_The task:_ Present the data once more in exactly its original form.

Stored entries:
※

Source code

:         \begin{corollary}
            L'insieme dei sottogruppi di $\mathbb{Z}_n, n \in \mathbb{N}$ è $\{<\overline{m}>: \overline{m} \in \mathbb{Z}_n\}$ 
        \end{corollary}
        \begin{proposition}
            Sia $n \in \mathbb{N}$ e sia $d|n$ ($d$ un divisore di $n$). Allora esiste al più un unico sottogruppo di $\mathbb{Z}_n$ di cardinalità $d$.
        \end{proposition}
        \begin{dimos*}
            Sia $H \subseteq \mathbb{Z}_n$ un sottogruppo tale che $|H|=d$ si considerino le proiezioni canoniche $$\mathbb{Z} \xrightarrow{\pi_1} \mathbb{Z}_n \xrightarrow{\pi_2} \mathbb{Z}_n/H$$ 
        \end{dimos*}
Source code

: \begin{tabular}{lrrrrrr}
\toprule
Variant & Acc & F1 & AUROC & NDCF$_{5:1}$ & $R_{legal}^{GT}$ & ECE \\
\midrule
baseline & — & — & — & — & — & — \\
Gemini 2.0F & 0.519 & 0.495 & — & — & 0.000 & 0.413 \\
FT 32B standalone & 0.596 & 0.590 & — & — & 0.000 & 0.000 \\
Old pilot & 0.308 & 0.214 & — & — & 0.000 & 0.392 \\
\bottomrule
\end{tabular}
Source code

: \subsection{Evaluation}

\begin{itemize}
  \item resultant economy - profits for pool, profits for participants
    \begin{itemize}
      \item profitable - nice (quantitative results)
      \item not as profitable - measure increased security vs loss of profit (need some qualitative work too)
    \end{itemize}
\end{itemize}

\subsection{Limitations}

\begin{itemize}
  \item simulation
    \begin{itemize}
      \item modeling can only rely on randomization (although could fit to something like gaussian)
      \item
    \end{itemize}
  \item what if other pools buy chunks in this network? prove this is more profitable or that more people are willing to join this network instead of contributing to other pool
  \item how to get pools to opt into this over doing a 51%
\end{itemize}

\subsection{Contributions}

※

_Exercise result:_
Source code

:         \begin{corollary}
            L'insieme dei sottogruppi di $\mathbb{Z}_n, n \in \mathbb{N}$ è $\{<\overline{m}>: \overline{m} \in \mathbb{Z}_n\}$ 
        \end{corollary}
        \begin{proposition}
            Sia $n \in \mathbb{N}$ e sia $d|n$ ($d$ un divisore di $n$). Allora esiste al più un unico sottogruppo di $\mathbb{Z}_n$ di cardinalità $d$.
        \end{proposition}
        \begin{dimos*}
            Sia $H \subseteq \mathbb{Z}_n$ un sottogruppo tale che $|H|=d$ si considerino le proiezioni canoniche $$\mathbb{Z} \xrightarrow{\pi_1} \mathbb{Z}_n \xrightarrow{\pi_2} \mathbb{Z}_n/H$$ 
        \end{dimos*}
Source code

: \begin{tabular}{lrrrrrr}
\toprule
Variant & Acc & F1 & AUROC & NDCF$_{5:1}$ & $R_{legal}^{GT}$ & ECE \\
\midrule
baseline & — & — & — & — & — & — \\
Gemini 2.0F & 0.519 & 0.495 & — & — & 0.000 & 0.413 \\
FT 32B standalone & 0.596 & 0.590 & — & — & 0.000 & 0.000 \\
Old pilot & 0.308 & 0.214 & — & — & 0.000 & 0.392 \\
\bottomrule
\end{tabular}
Source code

: \subsection{Evaluation}

\begin{itemize}
  \item resultant economy - profits for pool, profits for participants
    \begin{itemize}
      \item profitable - nice (quantitative results)
      \item not as profitable - measure increased security vs loss of profit (need some qualitative work too)
    \end{itemize}
\end{itemize}

\subsection{Limitations}

\begin{itemize}
  \item simulation
    \begin{itemize}
      \item modeling can only rely on randomization (although could fit to something like gaussian)
      \item
    \end{itemize}
  \item what if other pools buy chunks in this network? prove this is more profitable or that more people are willing to join this network instead of contributing to other pool
  \item how to get pools to opt into this over doing a 51%
\end{itemize}

\subsection{Contributions}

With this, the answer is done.